JSON's are dictionary objects in Python

In [6]:
# let us try to extract the dict information into a data frame

import pandas as pd

# we have to set orient = 'index', else we will get an error

df_dict = pd.DataFrame.from_dict(data, orient='index')

df_dict.head()

Unnamed: 0,0
copyright,(c) World Health Organization
dataset,[]
attribute,"[{'label': 'DS', 'display': 'DS'}, {'label': '..."
dimension,"[{'label': 'COUNTRY', 'display': 'Country', 'i..."
fact,[]


In [7]:
# we will now need to transpose this to get into a tabular structure

#save this as our new dataframe

df5 = df_dict.transpose()

df5.head()

Unnamed: 0,copyright,dataset,attribute,dimension,fact
0,(c) World Health Organization,[],"[{'label': 'DS', 'display': 'DS'}, {'label': '...","[{'label': 'COUNTRY', 'display': 'Country', 'i...",[]

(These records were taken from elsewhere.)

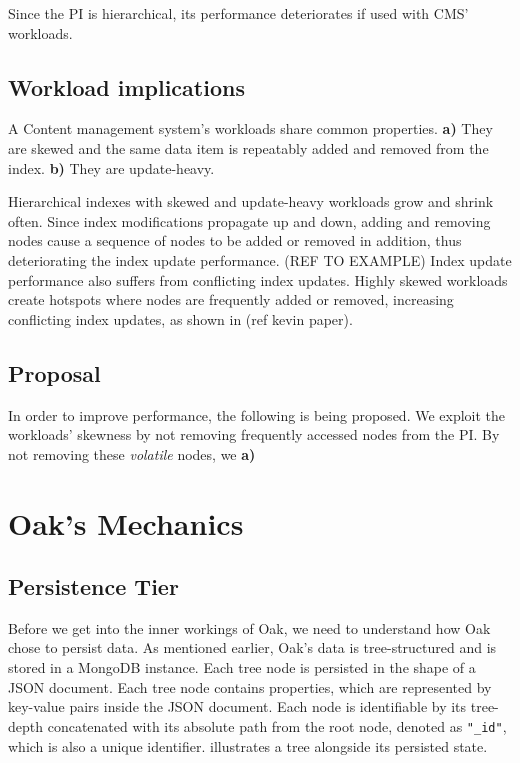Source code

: \documentclass[abstracton,12pt]{scrreprt}
\begin{document}
Since the PI is hierarchical, its performance deteriorates if used with CMS' workloads.

\section{Workload implications}

A Content management system's workloads share common properties.
\textbf{a)} They are skewed and the same data item is repeatably added and removed from the index.
\textbf{b)} They are update-heavy.

Hierarchical indexes with skewed and update-heavy workloads grow and shrink often.
Since index modifications propagate up and down, adding and removing nodes cause a sequence of nodes to be added or removed in addition, thus deteriorating the index update performance. (REF TO EXAMPLE)
Index update performance also suffers from conflicting index updates.
Highly skewed workloads create hotspots where nodes are frequently added or removed, increasing conflicting index updates, as shown in (ref kevin paper).

\section{Proposal}

In order to improve performance, the following is being proposed.
We exploit the workloads' skewness by not removing frequently accessed nodes from the PI.
By not removing these \textit{volatile} nodes, we \textbf{a)} 

\chapter{Oak's Mechanics}

\section{Persistence Tier}

Before we get into the inner workings of Oak, we need to understand how Oak chose to persist data.
As mentioned earlier, Oak's data is tree-structured and is stored in a MongoDB instance.
Each tree node is persisted in the shape of a JSON document.
Each tree node contains properties, which are represented by key-value pairs inside the JSON document.
Each node is identifiable by its tree-depth concatenated with its absolute path from the root node, denoted as \texttt{"\_id"}, which is also a unique identifier.
 illustrates a tree alongside its persisted state.
\end{document}
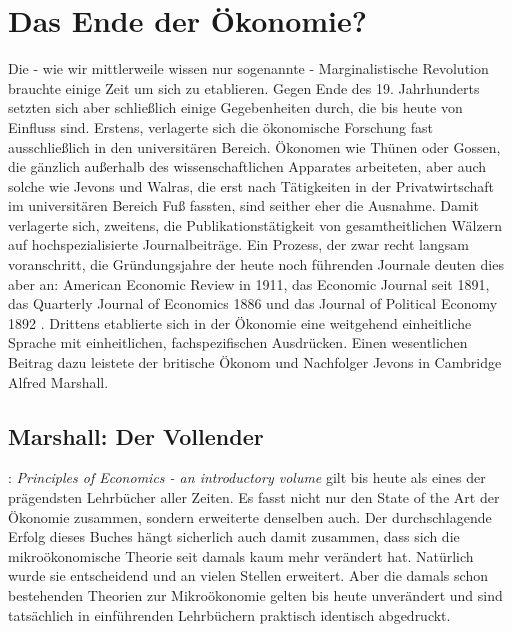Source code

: %
%
%

\chapter{Das Ende der Ökonomie?}
\label{Neoklassik}

Die - wie wir mittlerweile wissen nur sogenannte - Marginalistische Revolution brauchte einige Zeit um sich zu etablieren. Gegen Ende des 19. Jahrhunderts setzten sich aber schließlich einige Gegebenheiten durch, die bis heute von Einfluss sind. Erstens, verlagerte sich die ökonomische Forschung fast ausschließlich in den universitären Bereich. Ökonomen wie Thünen oder Gossen, die gänzlich außerhalb des wissenschaftlichen Apparates arbeiteten, aber auch solche wie Jevons und Walras, die erst nach Tätigkeiten in der Privatwirtschaft im universitären Bereich Fuß fassten, sind seither eher die Ausnahme. Damit verlagerte sich, zweitens, die Publikationstätigkeit von gesamtheitlichen Wälzern auf hochspezialisierte Journalbeiträge. Ein Prozess, der zwar recht langsam voranschritt, die Gründungsjahre der heute noch führenden Journale deuten dies aber an: American Economic Review in 1911, das Economic Journal seit 1891, das Quarterly Journal of Economics 1886 und das Journal of Political Economy 1892 \parencite[S. 340]{Rosner2012}.
Drittens etablierte sich in der Ökonomie eine weitgehend einheitliche Sprache mit einheitlichen, fachspezifischen Ausdrücken. Einen wesentlichen Beitrag dazu leistete der britische Ökonom und Nachfolger Jevons in Cambridge Alfred Marshall.

\section{Marshall: Der Vollender}

\textcite{Marshall1890}: \textit{Principles of Economics - an introductory volume} gilt bis heute als eines der prägendsten Lehrbücher aller Zeiten. Es fasst nicht nur den State of the Art der Ökonomie zusammen, sondern erweiterte denselben auch. Der durchschlagende Erfolg dieses Buches hängt sicherlich auch damit zusammen, dass sich die mikroökonomische Theorie seit damals kaum mehr verändert hat. Natürlich wurde sie entscheidend und an vielen Stellen erweitert. Aber die damals schon bestehenden Theorien zur Mikroökonomie gelten bis heute unverändert und sind tatsächlich in einführenden Lehrbüchern praktisch identisch abgedruckt.

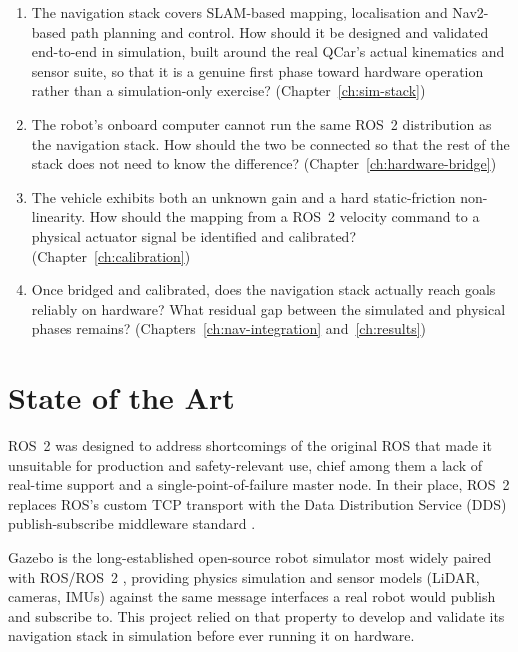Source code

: \begin{enumerate}
  \item The navigation stack covers SLAM-based mapping, localisation
        and Nav2-based path planning and control. How should it be
        designed and validated end-to-end in simulation, built around
        the real QCar's actual kinematics and sensor suite, so that
        it is a genuine first phase toward hardware operation rather
        than a simulation-only exercise? (Chapter~\ref{ch:sim-stack})
  \item The robot's onboard computer cannot run the same ROS~2
        distribution as the navigation stack. How should the two be
        connected so that the rest of the stack does not need to
        know the difference? (Chapter~\ref{ch:hardware-bridge})
  \item The vehicle exhibits both an unknown gain and a hard
        static-friction non-linearity. How should the mapping from a
        ROS~2 velocity command to a physical actuator signal be
        identified and calibrated? (Chapter~\ref{ch:calibration})
  \item Once bridged and calibrated, does the navigation stack
        actually reach goals reliably on hardware? What residual gap
        between the simulated and physical phases remains?
        (Chapters~\ref{ch:nav-integration} and~\ref{ch:results})
\end{enumerate}

\section{State of the Art}
\label{sec:state-of-the-art}

ROS~2 was designed to address shortcomings of the original ROS that
made it unsuitable for production and safety-relevant use, chief
among them a lack of real-time support and a single-point-of-failure
master node. In their place, ROS~2 replaces ROS's custom TCP
transport with the Data Distribution Service (DDS) publish-subscribe
middleware standard \cite{omg2015dds,macenski2022ros2}.

Gazebo is the long-established open-source robot simulator most
widely paired with ROS/ROS~2 \cite{koenig2004gazebo}, providing
physics simulation and sensor models (LiDAR, cameras, IMUs) against
the same message interfaces a real robot would publish and subscribe
to. This project relied on that property to develop and validate its
navigation stack in simulation before ever running it on hardware.

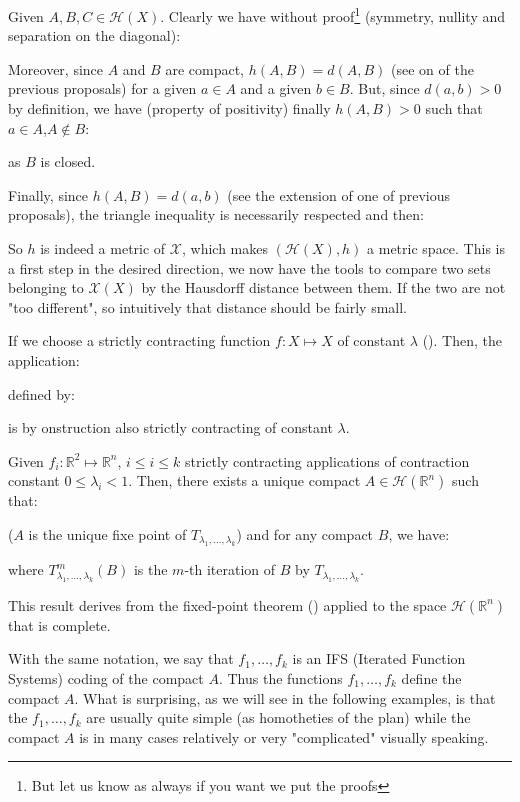 	Given $A,B,C\in \mathcal{H}(X)$. Clearly we have without proof\footnote{But let us know as always if you want we put the proofs} (symmetry, nullity and separation on the diagonal):
	
	Moreover, since $A$ and $B$ are compact, $h(A,B)=d(A,B)$ (see on of the previous proposals) for a given $a\in A$ and a given $b\in B$. But, since $d(a,b)>0$ by definition, we have (property of positivity) finally $h(A,B)>0$ such that $a\in A$,$A\notin B$:
	
	as $B$ is closed.
	
	Finally, since $h(A,B)=d(a,b)$ (see the extension of one of previous proposals), the triangle inequality is necessarily respected and then:
	
	So $h$ is indeed a metric of $\mathcal{X}$, which makes $(\mathcal{H}(X),h)$ a metric space. This is a first step in the desired direction, we now have the tools to compare two sets belonging to $\mathcal{X}(X)$ by the Hausdorff distance between them. If the two are not "too different", so intuitively that distance should be fairly small.
	
	If we choose a strictly contracting function $f:X\mapsto X$ of constant $\lambda$ (). Then, the application:
	
	defined by:
	
	is by onstruction also strictly contracting of constant $\lambda$.
	
	Given $f_i:\mathbb{R}^2\mapsto \mathbb{R}^n$, $i\leq i\leq k$ strictly contracting applications of contraction constant  $0\leq \lambda_i<1$. Then, there exists a unique compact $A\in\mathcal{H}(\mathbb{R}^n)$ such that:
	
	($A$ is the unique fixe point of $T_{\lambda_1,\ldots,\lambda_k}$) and for any compact $B$, we have:
	
	where $T_{\lambda_1,\ldots,\lambda_k}^m(B)$ is the $m$-th iteration of $B$ by $T_{\lambda_1,\ldots,\lambda_k}$.
	
	This result derives from the fixed-point theorem () applied to the space $\mathcal{H}(\mathbb{R}^n)$ that is complete.

	With the same notation, we say that $f_1,\ldots,f_k$ is an IFS (Iterated Function Systems) coding of the compact $A$. Thus the functions $f_1,\ldots,f_k$ define the compact $A$. What is surprising, as we will see in the following examples, is that the $f_1,\ldots,f_k$ are usually quite simple (as homotheties of the plan) while the compact $A$ is in many cases relatively or very "complicated" visually speaking.

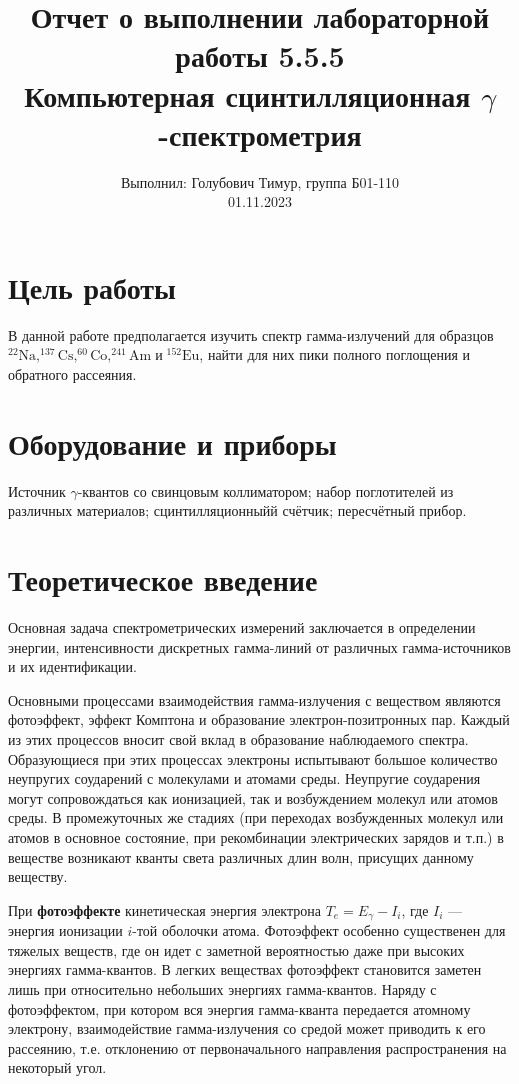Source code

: \documentclass[12pt,a4paper]{article}
\author{\normalsize Выполнил: Голубович Тимур, группа Б01-110 \\
    	\normalsize 01.11.2023}
\date{}
\title{
    	\large Отчет о выполнении лабораторной работы 5.5.5 \\
    	\Large Компьютерная сцинтилляционная $\gamma$-спектрометрия
     }
\begin{document}
\maketitle

\section*{Цель работы}

В данной работе предполагается изучить спектр гамма-излучений для образцов $ \mathrm{^{22}Na, ^{137}Cs, ^{60}Co, ^{241}Am \;} \text{и} \mathrm{\; ^{152}Eu}$, найти для них пики полного поглощения и обратного рассеяния.

\section*{Оборудование и приборы}

Источник  $\gamma$-квантов со свинцовым коллиматором; набор поглотителей из различных материалов; сцинтилляционныйй счётчик; пересчётный прибор.
	
\section*{Теоретическое введение}

Основная задача спектрометрических измерений заключается в определении энергии, интенсивности дискретных гамма-линий от различных гамма-источников и их идентификации.
	
Основными процессами взаимодействия гамма-излучения с веществом являются фотоэффект, эффект Комптона и образование электрон-позитронных пар. Каждый из этих процессов вносит свой вклад в образование наблюдаемого спектра. Образующиеся при этих процессах электроны испытывают большое количество неупругих соударений с молекулами и атомами среды. Неупругие соударения могут сопровождаться как ионизацией, так и возбуждением молекул или атомов среды. В промежуточных же стадиях (при переходах возбужденных молекул или атомов в основное состояние, при рекомбинации электрических зарядов и т.п.) в веществе возникают кванты света различных длин волн, присущих данному веществу.
	
При \textbf{фотоэффекте} кинетическая энергия электрона $ T_e = E_{\gamma} - I_i $, где $ I_i $ --- энергия ионизации $ i $-той оболочки атома. Фотоэффект особенно существенен для тяжелых веществ, где он идет с заметной вероятностью даже при высоких энергиях гамма-квантов. В легких веществах фотоэффект становится заметен лишь при относительно небольших энергиях гамма-квантов. Наряду с фотоэффектом, при котором вся энергия гамма-кванта передается атомному электрону, взаимодействие гамма-излучения со средой может приводить к его рассеянию, т.е. отклонению от первоначального направления распространения на некоторый угол.
	
\end{document}
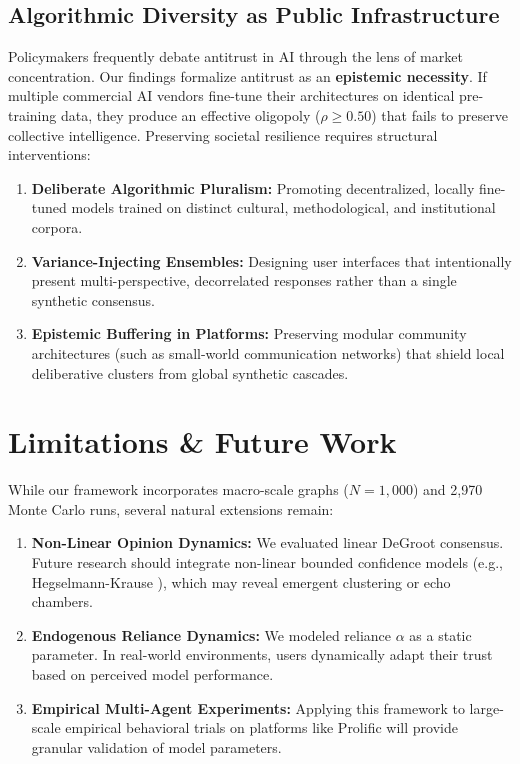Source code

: \documentclass[10pt,twocolumn]{article}
\begin{document}
\subsection{Algorithmic Diversity as Public Infrastructure}
Policymakers frequently debate antitrust in AI through the lens of market concentration. Our findings formalize antitrust as an \textbf{epistemic necessity}. If multiple commercial AI vendors fine-tune their architectures on identical pre-training data, they produce an effective oligopoly ($\rho \ge 0.50$) that fails to preserve collective intelligence. Preserving societal resilience requires structural interventions:
\begin{enumerate}
    \item \textbf{Deliberate Algorithmic Pluralism:} Promoting decentralized, locally fine-tuned models trained on distinct cultural, methodological, and institutional corpora.
    \item \textbf{Variance-Injecting Ensembles:} Designing user interfaces that intentionally present multi-perspective, decorrelated responses rather than a single synthetic consensus.
    \item \textbf{Epistemic Buffering in Platforms:} Preserving modular community architectures (such as small-world communication networks) that shield local deliberative clusters from global synthetic cascades.
\end{enumerate}

\section{Limitations \& Future Work}
While our framework incorporates macro-scale graphs ($N = 1,000$) and 2,970 Monte Carlo runs, several natural extensions remain:
\begin{enumerate}
    \item \textbf{Non-Linear Opinion Dynamics:} We evaluated linear DeGroot consensus. Future research should integrate non-linear bounded confidence models (e.g., Hegselmann-Krause \cite{hegselmann2002opinion}), which may reveal emergent clustering or echo chambers.
    \item \textbf{Endogenous Reliance Dynamics:} We modeled reliance $\alpha$ as a static parameter. In real-world environments, users dynamically adapt their trust based on perceived model performance.
    \item \textbf{Empirical Multi-Agent Experiments:} Applying this framework to large-scale empirical behavioral trials on platforms like Prolific will provide granular validation of model parameters.
\end{enumerate}
\end{document}
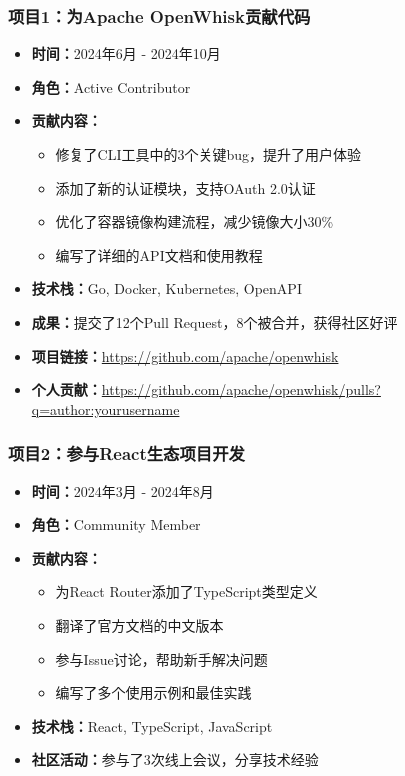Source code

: \documentclass[a4paper,12pt]{article}
\begin{document}
\subsubsection{项目1：为Apache OpenWhisk贡献代码}
\begin{itemize}
    \item \textbf{时间：}2024年6月 - 2024年10月
    \item \textbf{角色：}Active Contributor
    \item \textbf{贡献内容：}
    \begin{itemize}
        \item 修复了CLI工具中的3个关键bug，提升了用户体验
        \item 添加了新的认证模块，支持OAuth 2.0认证
        \item 优化了容器镜像构建流程，减少镜像大小30\%
        \item 编写了详细的API文档和使用教程
    \end{itemize}
    \item \textbf{技术栈：}Go, Docker, Kubernetes, OpenAPI
    \item \textbf{成果：}提交了12个Pull Request，8个被合并，获得社区好评
    \item \textbf{项目链接：}\url{https://github.com/apache/openwhisk}
    \item \textbf{个人贡献：}\url{https://github.com/apache/openwhisk/pulls?q=author:yourusername}
\end{itemize}

\subsubsection{项目2：参与React生态项目开发}
\begin{itemize}
    \item \textbf{时间：}2024年3月 - 2024年8月
    \item \textbf{角色：}Community Member
    \item \textbf{贡献内容：}
    \begin{itemize}
        \item 为React Router添加了TypeScript类型定义
        \item 翻译了官方文档的中文版本
        \item 参与Issue讨论，帮助新手解决问题
        \item 编写了多个使用示例和最佳实践
    \end{itemize}
    \item \textbf{技术栈：}React, TypeScript, JavaScript
    \item \textbf{社区活动：}参与了3次线上会议，分享技术经验
\end{itemize}
\end{document}
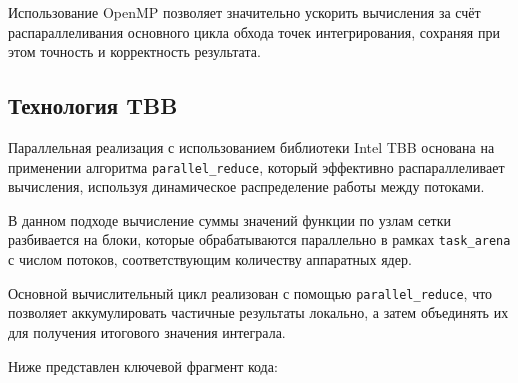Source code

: \documentclass[a4paper,14pt]{article}
\begin{document}
Использование OpenMP позволяет значительно ускорить вычисления за счёт распараллеливания основного цикла обхода точек интегрирования, сохраняя при этом точность и корректность результата.

\subsection{Технология TBB}

Параллельная реализация с использованием библиотеки Intel TBB основана на применении алгоритма \texttt{parallel\_reduce}, который эффективно распараллеливает вычисления, используя динамическое распределение работы между потоками.

В данном подходе вычисление суммы значений функции по узлам сетки разбивается на блоки, которые обрабатываются параллельно в рамках \texttt{task\_arena} с числом потоков, соответствующим количеству аппаратных ядер.

Основной вычислительный цикл реализован с помощью \texttt{parallel\_reduce}, что позволяет аккумулировать частичные результаты локально, а затем объединять их для получения итогового значения интеграла.

Ниже представлен ключевой фрагмент кода:
\end{document}
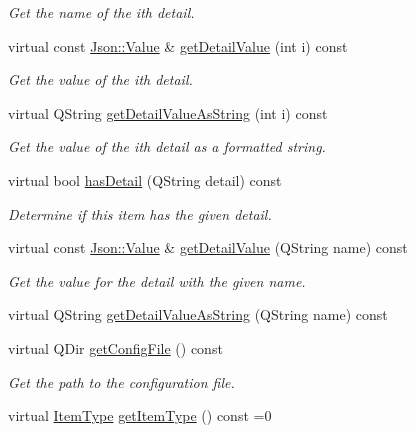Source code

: \begin{DoxyCompactItemize}
\begin{DoxyCompactList}\small\item\em Get the name of the {\ttfamily i}th detail. \end{DoxyCompactList}\item 
virtual const \hyperlink{class_json_1_1_value}{Json\-::\-Value} \& \hyperlink{class_a_w_e_1_1_media_item_adf67ef0cedbe01f026dae1ed5afb42f8}{get\-Detail\-Value} (int i) const 
\begin{DoxyCompactList}\small\item\em Get the value of the {\ttfamily i}th detail. \end{DoxyCompactList}\item 
virtual Q\-String \hyperlink{class_a_w_e_1_1_media_item_a1a913bb927429b63993cf9be26b4a6a9}{get\-Detail\-Value\-As\-String} (int i) const 
\begin{DoxyCompactList}\small\item\em Get the value of the {\ttfamily i}th detail as a formatted string. \end{DoxyCompactList}\item 
virtual bool \hyperlink{class_a_w_e_1_1_media_item_abc781158a6bde5c596a79004326b8a6d}{has\-Detail} (Q\-String detail) const 
\begin{DoxyCompactList}\small\item\em Determine if this item has the given detail. \end{DoxyCompactList}\item 
virtual const \hyperlink{class_json_1_1_value}{Json\-::\-Value} \& \hyperlink{class_a_w_e_1_1_media_item_a394ca8d5847fc28127d5f8f1cbdff019}{get\-Detail\-Value} (Q\-String name) const 
\begin{DoxyCompactList}\small\item\em Get the value for the detail with the given name. \end{DoxyCompactList}\item 
virtual Q\-String \hyperlink{class_a_w_e_1_1_media_item_a8faf4e51f5e8da6b7a2188166702a9ab}{get\-Detail\-Value\-As\-String} (Q\-String name) const 
\item 
virtual Q\-Dir \hyperlink{class_a_w_e_1_1_media_item_a2844063c68e08ddbe58489cc6ef9ea41}{get\-Config\-File} () const 
\begin{DoxyCompactList}\small\item\em Get the path to the configuration file. \end{DoxyCompactList}\item 
virtual \hyperlink{namespace_a_w_e_ad175a5b8a86bf7848825c9bd94c41470}{Item\-Type} \hyperlink{class_a_w_e_1_1_media_item_ad7a7ef28069986fad8b2be060fef6e48}{get\-Item\-Type} () const =0

\end{DoxyCompactItemize}
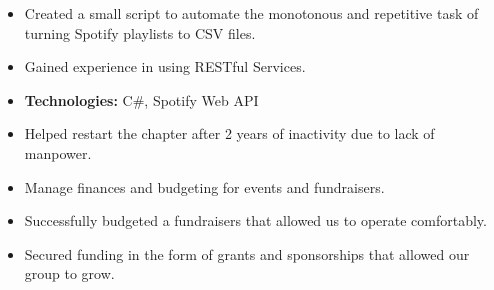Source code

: \documentclass[10pt,a4paper,ragged2e,academicons,withhyper]{altacv}
\begin{document}
\begin{paracol}{2}
  \begin{itemize}
    \item Created a small script to automate the monotonous and repetitive task of turning Spotify playlists to CSV files.
    \item Gained experience in using RESTful Services.
    \item \textbf{Technologies:} C\#, Spotify Web API
  \end{itemize}
  \divider\small

  \nocite{*}

  \switchcolumn






  \begin{itemize}
    \item Helped restart the chapter after 2 years of inactivity due to lack of manpower.
    \item Manage finances and budgeting for events and fundraisers.
    \item Successfully budgeted a fundraisers that allowed us to operate comfortably.
    \item Secured funding in the form of grants and sponsorships that allowed our group to grow.
  \end{itemize}
  \divider\small


\end{paracol}
\end{document}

This agrees to the first level nested architecture of the JSON from what we have seen in the web

We are kind of stuck trying to flatten this, so we will approach this problem in an alternative way

Let us try this next

![image.png](attachment:image.png)


### Using pandas.json_normalize to flatten JSON data

In [8]:
# we will go back to our original json extract dictionary

# this is because to use json_normalize expects a dict as input

type(data)

dict

In [9]:
# let us apply a simple json_normalize and see how it looks like

df6 = pd.json_normalize(data)

df6.head()

Unnamed: 0,copyright,dataset,attribute,dimension,fact
0,(c) World Health Organization,[],"[{'label': 'DS', 'display': 'DS'}, {'label': '...","[{'label': 'COUNTRY', 'display': 'Country', 'i...",[]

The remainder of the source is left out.